Benjamin Biolay : Les choses inexorables ne me font pas peur, mais celles qui sont inconnues. La roue tourne, le temps qui passe, c’est inexorable comme processus. Ça m’impressionne. Quand je perds pied et que je me je rends compte que plus les années allaient passer, plus j’allais être pétri de certitudes, je m’aperçois en fait que j’ai moins confiance en pleins de concepts auxquels je croyais. L’homme providentiel en politique, je n’y crois plus une seconde. Il y a plein de choses auxquelles je ne crois plus.

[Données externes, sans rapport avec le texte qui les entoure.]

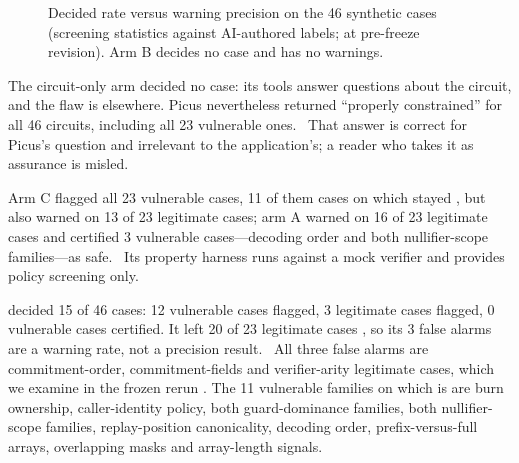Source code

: \begin{figure}[t]
\centering

\caption{Decided rate versus warning precision on the 46 synthetic cases
(screening statistics against AI-authored labels; \tool{} at pre-freeze
revision). Arm B decides no case and has no warnings.}
\label{fig:scatter}
\end{figure}

 The circuit-only arm decided no
case: its tools answer questions about the circuit, and the flaw is
elsewhere. Picus nevertheless returned ``properly constrained'' for all 46
circuits, including all 23 vulnerable ones.%
\
That answer is correct for Picus's question and irrelevant to the
application's; a reader who takes it as assurance is misled.

 Arm C flagged all 23
vulnerable cases, 11 of them cases on which \tool{} stayed \UNK{}, but also
warned on 13 of 23 legitimate cases; arm A warned on 16 of 23 legitimate
cases and certified 3 vulnerable cases---decoding order and both
nullifier-scope families---as safe.%
\
Its property harness runs against a mock verifier and provides policy
screening only.

 \tool{} decided 15 of 46 cases:
12 vulnerable cases flagged, 3 legitimate cases flagged, 0 vulnerable cases
certified. It left 20 of 23 legitimate cases \UNK{}, so its 3 false alarms are
a warning rate, not a precision result.%
\
All three false alarms are commitment-order, commitment-fields and
verifier-arity legitimate cases, which we examine in the frozen rerun
.
The 11 vulnerable families on which \tool{} is \UNK{} are burn ownership,
caller-identity policy, both guard-dominance families, both nullifier-scope
families, replay-position canonicality, decoding order, prefix-versus-full
arrays, overlapping masks and array-length signals.

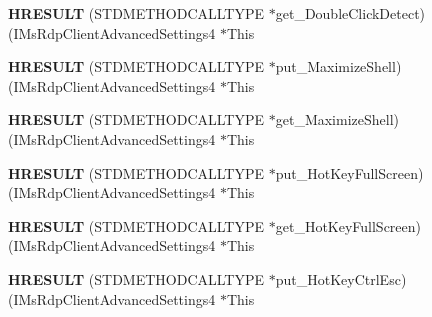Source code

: \begin{DoxyCompactItemize}
\item 
\mbox{\label{struct_i_ms_rdp_client_advanced_settings4_vtbl_a9bbc7be2d8bbcb89e35034ef6fe9a344}} 
{\bfseries H\+R\+E\+S\+U\+LT} (S\+T\+D\+M\+E\+T\+H\+O\+D\+C\+A\+L\+L\+T\+Y\+PE $\ast$get\+\_\+\+Double\+Click\+Detect)(I\+Ms\+Rdp\+Client\+Advanced\+Settings4 $\ast$This
\item 
\mbox{\label{struct_i_ms_rdp_client_advanced_settings4_vtbl_a3d77e099d41ecb3942cc3b1bd7a618e9}} 
{\bfseries H\+R\+E\+S\+U\+LT} (S\+T\+D\+M\+E\+T\+H\+O\+D\+C\+A\+L\+L\+T\+Y\+PE $\ast$put\+\_\+\+Maximize\+Shell)(I\+Ms\+Rdp\+Client\+Advanced\+Settings4 $\ast$This
\item 
\mbox{\label{struct_i_ms_rdp_client_advanced_settings4_vtbl_ad238dcfa3e3c2f073e8c587d4dc0f1ee}} 
{\bfseries H\+R\+E\+S\+U\+LT} (S\+T\+D\+M\+E\+T\+H\+O\+D\+C\+A\+L\+L\+T\+Y\+PE $\ast$get\+\_\+\+Maximize\+Shell)(I\+Ms\+Rdp\+Client\+Advanced\+Settings4 $\ast$This
\item 
\mbox{\label{struct_i_ms_rdp_client_advanced_settings4_vtbl_a7042c582f47cd84fef46646466cf0927}} 
{\bfseries H\+R\+E\+S\+U\+LT} (S\+T\+D\+M\+E\+T\+H\+O\+D\+C\+A\+L\+L\+T\+Y\+PE $\ast$put\+\_\+\+Hot\+Key\+Full\+Screen)(I\+Ms\+Rdp\+Client\+Advanced\+Settings4 $\ast$This
\item 
\mbox{\label{struct_i_ms_rdp_client_advanced_settings4_vtbl_ab828bf0eac590537c3b0c709a866e45a}} 
{\bfseries H\+R\+E\+S\+U\+LT} (S\+T\+D\+M\+E\+T\+H\+O\+D\+C\+A\+L\+L\+T\+Y\+PE $\ast$get\+\_\+\+Hot\+Key\+Full\+Screen)(I\+Ms\+Rdp\+Client\+Advanced\+Settings4 $\ast$This
\item 
\mbox{\label{struct_i_ms_rdp_client_advanced_settings4_vtbl_ad2db7cfdcb40ba3de53818c67d387c10}} 
{\bfseries H\+R\+E\+S\+U\+LT} (S\+T\+D\+M\+E\+T\+H\+O\+D\+C\+A\+L\+L\+T\+Y\+PE $\ast$put\+\_\+\+Hot\+Key\+Ctrl\+Esc)(I\+Ms\+Rdp\+Client\+Advanced\+Settings4 $\ast$This
\item 
\mbox{\label{struct_i_ms_rdp_client_advanced_settings4_vtbl_a8eb6bf4cc5183e4e673c97b05b035633}} 

\end{DoxyCompactItemize}
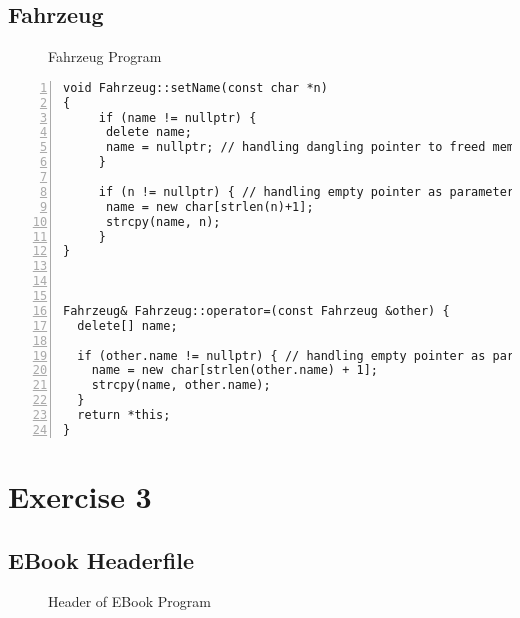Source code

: \documentclass{article}
\begin{document}
\subsection{Fahrzeug }
\begin{figure}
  \scriptsize{\caption{Fahrzeug Program}}
\end{figure}
\begin{lstlisting}[basicstyle=\footnotesize\ttfamily, numbers=left, stepnumber=1, numberstyle = \normalsize, caption={My Caption}]
void Fahrzeug::setName(const char *n)
{
     if (name != nullptr) {
      delete name;
      name = nullptr; // handling dangling pointer to freed memory
     }

     if (n != nullptr) { // handling empty pointer as parameter, preventing strlen from crashing
      name = new char[strlen(n)+1];
      strcpy(name, n);
     }
}



Fahrzeug& Fahrzeug::operator=(const Fahrzeug &other) {
  delete[] name;

  if (other.name != nullptr) { // handling empty pointer as parameter, preventing strlen from crashing
    name = new char[strlen(other.name) + 1];
    strcpy(name, other.name);
  }
  return *this;
}

\end{lstlisting}

\newpage
\section{Exercise 3}
\subsection{EBook Headerfile}
\begin{figure}
  \scriptsize{\caption{Header of EBook Program}}
\end{figure}
\end{document}
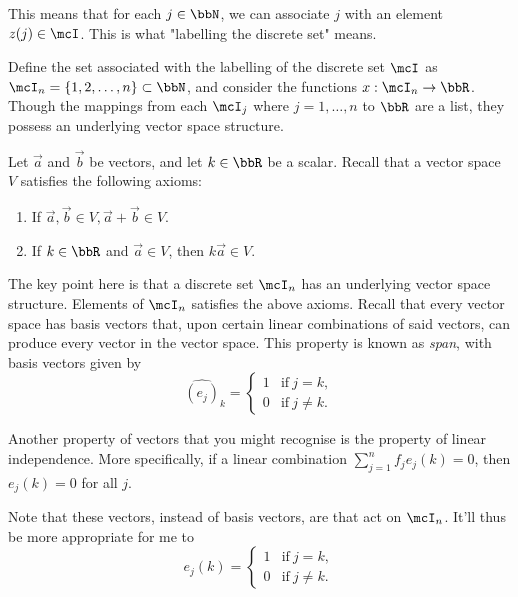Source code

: \documentclass[a4paper, 12pt,oneside,openany]{book}
\begin{document}

This means that for each $j\in \bbN$, we can associate $j$ with an element $z(j) \in \mcI$. This is what "labelling the discrete set" means.


Define the set associated with the labelling of the discrete set $\mcI$ as $\mcI_n = \{1, 2, \dots, n\} \subset \bbN$, and consider the functions $x: \mcI_n \to \bbR$. Though the mappings from each $\mcI_j$ where $j=1, \dots, n$ to $\bbR$ are a list, they possess an underlying vector space structure. 

Let $\vec{a}$ and $\vec{b}$ be vectors, and let $k \in \bbR$ be a scalar. Recall that a vector space $V$ satisfies the following axioms:

\begin{enumerate}
	\item If $\vec{a}, \vec{b} \in V, \vec{a}+\vec{b} \in V.$
	\item If $k\in \bbR$ and $\vec{a} \in V$, then $k\vec{a} \in V$.
\end{enumerate}

The key point here is that a discrete set $\mcI_n$ has an underlying vector space structure. Elements of $\mcI_n$ satisfies the above axioms. Recall that every vector space has basis vectors that, upon certain linear combinations of said vectors, can produce every vector in the vector space. This property is known as \emph{span}, with basis vectors given by $$\hat{(e_j)}_k = \begin{cases}1 & \text{if}\ j=k, \\ 0 & \text{if}\ j \neq k. \end{cases}$$ 

Another property of vectors that you might recognise is the property of linear independence. More specifically, if a linear combination $\sum\limits_{j=1}^n f_j e_j(k)=0$, then $e_j(k)=0$ for all $j$. 

Note that these vectors, instead of basis vectors, are  that act on $\mcI_n$. It'll thus be more appropriate for me to $$e_j(k) = \begin{cases}1 & \text{if}\ j=k, \\ 0 & \text{if}\ j \neq k. \end{cases}$$
\end{document}
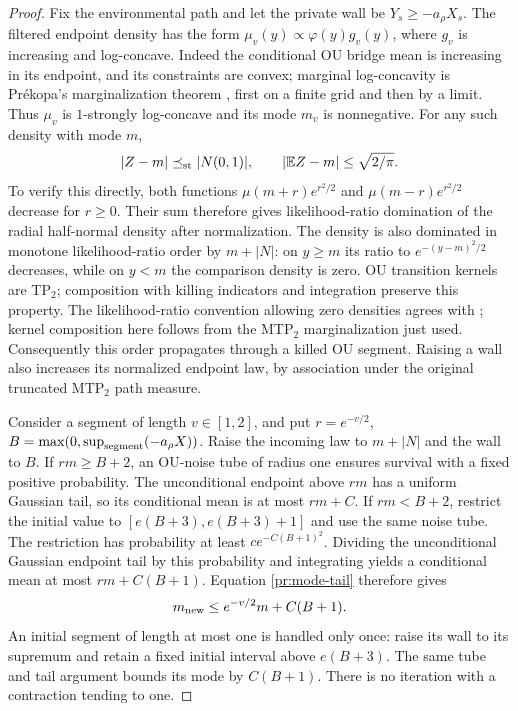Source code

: \begin{proof}
Fix the environmental path and let the private wall be
$Y_s\ge-a_\rho X_s$. The filtered endpoint density has the form
$\mu_v(y)\propto\varphi(y)g_v(y)$, where $g_v$ is increasing and
log-concave. Indeed the conditional OU bridge mean is increasing in its
endpoint, and its constraints are convex; marginal log-concavity is
Pr\'ekopa's marginalization theorem
\cite[Theorem~6, p.~342]{Prekopa1973}, first on a finite grid and then by
a limit.
Thus $\mu_v$ is $1$-strongly log-concave and its mode $m_v$ is nonnegative.
For any such density with mode $m$,
\begin{equation}
 |Z-m|\preceq_{\rm st}|N(0,1)|,
 \qquad |\mathbb E Z-m|\le\sqrt{2/\pi}.                     \label{pr:mode-tail}
\end{equation}
To verify this directly, both functions
$\mu(m+r)e^{r^2/2}$ and $\mu(m-r)e^{r^2/2}$ decrease for $r\ge0$.
Their sum therefore gives likelihood-ratio domination of the radial
half-normal density after normalization.
The density is also dominated in monotone likelihood-ratio order by
$m+|N|$: on $y\ge m$ its ratio to $e^{-(y-m)^2/2}$ decreases, while
on $y<m$ the comparison density is zero. OU transition kernels are TP$_2$;
composition with killing indicators and integration preserve this property.
The likelihood-ratio convention allowing zero densities agrees with
\cite[Theorem~1 and Remark~16]{DuembgenMoesching2023}; kernel composition
here follows from the MTP$_2$ marginalization just used. Consequently
this order propagates through a killed OU segment.
Raising a wall also increases its normalized endpoint law, by association
under the original truncated MTP$_2$ path measure.

Consider a segment of length $v\in[1,2]$, and put $r=e^{-v/2}$,
$B=\max(0,\sup_{\rm segment}(-a_\rho X))$. Raise the incoming law to
$m+|N|$ and the wall to $B$. If $rm\ge B+2$, an OU-noise tube of radius
one ensures survival with a fixed positive probability. The unconditional
endpoint above $rm$ has a uniform Gaussian tail, so its conditional mean
is at most $rm+C$. If $rm<B+2$, restrict the initial value to
$[e(B+3),e(B+3)+1]$ and use the same noise tube. The restriction has
probability at least $c e^{-C(B+1)^2}$. Dividing the unconditional
Gaussian endpoint tail by this probability and integrating yields a
conditional mean at most $rm+C(B+1)$. Equation \eqref{pr:mode-tail}
therefore gives
\begin{equation}
 m_{\rm new}\le e^{-v/2}m+C(B+1).                            \label{pr:mode-recursion}
\end{equation}
An initial segment of length at most one is handled only once: raise its
wall to its supremum and retain a fixed initial interval above
$e(B+3)$. The same tube and tail argument bounds its mode by $C(B+1)$.
There is no iteration with a contraction tending to one.


\end{proof}
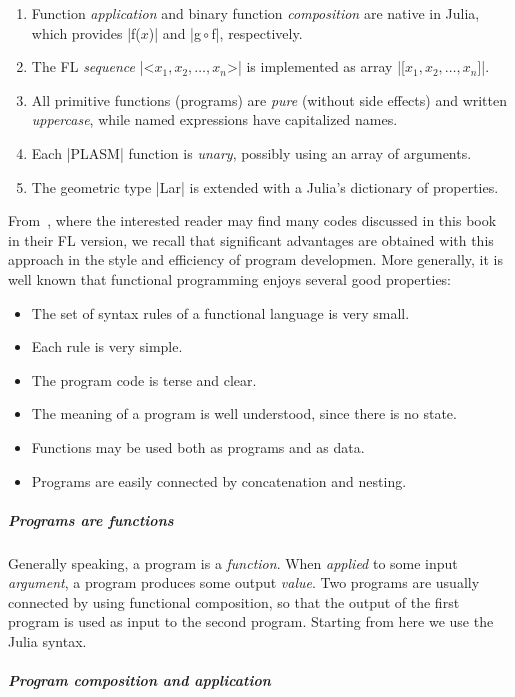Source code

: \begin{enumerate}
\item Function \emph{application} and binary function \emph{composition} are native in Julia, which provides  |f($x$)| and  |g${}\circ{}$f|, respectively.
\item The FL \emph{sequence} |<$x_1, x_2, \ldots, x_n$>| is implemented as array |[$x_1, x_2, \ldots, x_n$]|.
\item All primitive functions (programs) are \emph{pure} (without side effects) and written \emph{uppercase}, while named expressions have capitalized names. 
\item Each |PLASM| function is \emph{unary}, possibly using an array of arguments. 
\item The geometric type |Lar| is extended with a Julia’s dictionary of properties.
\end{enumerate}


From~\cite{Paoluzzi2003a}, where the interested reader may find many codes discussed in this book in their FL version,  we recall that significant advantages are obtained with this approach in the style and efficiency of program developmen.
More generally, it is well known that functional programming enjoys several good properties:

\begin{itemize}
\item 
The set of syntax rules of a functional language is very small.
\item 
Each rule is very simple.
\item 
The program code is terse and clear.
\item 
The meaning of a program is well understood, since there is no state. 
\item 
Functions may be used both as programs and as data.
\item 
Programs are easily connected by concatenation and nesting.
\end{itemize}

\subparagraph{Programs are functions}

Generally speaking, a program is a \textit{function}.  When
\emph{applied} to some input \textit{argument}, a program
produces some output \textit{value}.  Two programs are usually
connected by using functional composition, so that the output of the
first program is used as input to the second program. Starting from here we use the Julia syntax.

\subparagraph{Program composition and application}

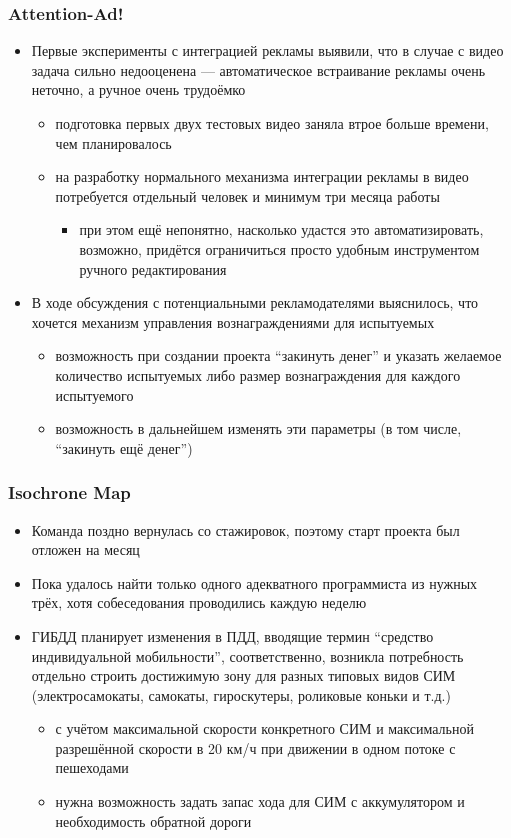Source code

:\documentclass[xetex,mathserif,serif]{beamer}
\begin{document}
	\begin{frame}
		\frametitle{Attention-Ad!}
		\begin{itemize}
			\item Первые эксперименты с интеграцией рекламы выявили, что в случае с видео задача сильно недооценена --- автоматическое встраивание рекламы очень неточно, а ручное очень трудоёмко
			\begin{itemize}
				\item подготовка первых двух тестовых видео заняла втрое больше времени, чем планировалось
				\item на разработку нормального механизма интеграции рекламы в видео потребуется отдельный человек и минимум три месяца работы
				\begin{itemize}
					\item при этом ещё непонятно, насколько удастся это автоматизировать, возможно, придётся ограничиться просто удобным инструментом ручного редактирования
				\end{itemize}
			\end{itemize}
			\item В ходе обсуждения с потенциальными рекламодателями выяснилось, что хочется механизм управления вознаграждениями для испытуемых
			\begin{itemize}
				\item возможность при создании проекта ``закинуть денег'' и указать желаемое количество испытуемых либо размер вознаграждения для каждого испытуемого
				\item возможность в дальнейшем изменять эти параметры (в том числе, ``закинуть ещё денег'')
			\end{itemize}
		\end{itemize}
	\end{frame}

	\begin{frame}
		\frametitle{Isochrone Map}
		\begin{itemize}
			\item Команда поздно вернулась со стажировок, поэтому старт проекта был отложен на месяц
			\item Пока удалось найти только одного адекватного программиста из нужных трёх, хотя собеседования проводились каждую неделю
			\item ГИБДД планирует изменения в ПДД, вводящие термин ``средство индивидуальной мобильности'', соответственно, возникла потребность отдельно строить достижимую зону для разных типовых видов СИМ (электросамокаты, самокаты, гироскутеры, роликовые коньки и т.д.)
			\begin{itemize}
				\item с учётом максимальной скорости конкретного СИМ и максимальной разрешённой скорости в 20 км/ч при движении в одном потоке с пешеходами
				\item нужна возможность задать запас хода для СИМ с аккумулятором и необходимость обратной дороги
			\end{itemize}
		\end{itemize}
	\end{frame}
\end{document}
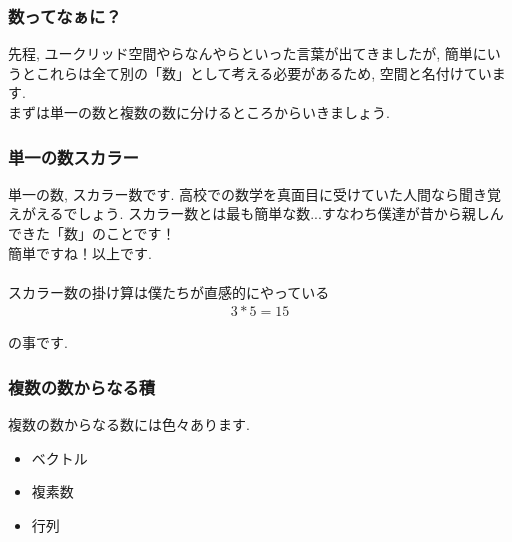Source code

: \documentclass[11pt,a4paper]{jreport}
\begin{document}
\subsubsection{数ってなぁに？}
先程, ユークリッド空間やらなんやらといった言葉が出てきましたが, 簡単にいうとこれらは全て別の「数」として考える必要があるため, 空間と名付けています.\\
まずは単一の数と複数の数に分けるところからいきましょう.\\

\subsubsection{単一の数スカラー}
単一の数, スカラー数です. 高校での数学を真面目に受けていた人間なら聞き覚えがえるでしょう. スカラー数とは最も簡単な数...すなわち僕達が昔から親しんできた「数」のことです！\\
簡単ですね！以上です.\\
\\
スカラー数の掛け算は僕たちが直感的にやっている
\begin{eqnarray}
3 * 5 = 15
\end{eqnarray}

の事です.
\\

\subsubsection{複数の数からなる積}
複数の数からなる数には色々あります.\\
\begin{itemize}
 \item ベクトル
 \item 複素数
 \item 行列
\end{itemize}
\end{document}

Vous ne croyez plus en la politique ?

Benjamin Biolay : Je parle du statut d’un homme providentiel en politique. Il y a encore quelques années, je pensais que c’était comme cela que ça marchait. Il fallait que quelqu’un arrive et secoue le cocotier. Je suis un passionné de la Constitution française de mon pays, mais c’est vrai qu’il y a plein de trucs dans lesquels je ne crois plus.

Que voulez-vous dire par « En ne suivant pas les règles/On est baisé d’avance/Mais en les suivant toutes/On n’a aucune chance » ?

Benjamin Biolay : J’ai l’impression qu’il y a toujours un décalage quand on fait un petit virage par rapport à la route qui nous semble tracée, où ce que l’on nous dit de faire. Et que si à un moment dans sa vie, on ne met pas un coup de canif dans le contrat, on n’est pas assuré d’avoir un destin satisfaisant. C’est une question de liberté et de libre arbitre qui n’existe plus de nos jours.

Il y a aussi ces mots « Plus on sait/On sait qu’on ne sait rien/ou presque rien », qui pourraient presque faire écho à la période de crise que nous venons de traverser… où on n’était plus sûr de rien, où nos certitudes face à la vie ont volé en éclats…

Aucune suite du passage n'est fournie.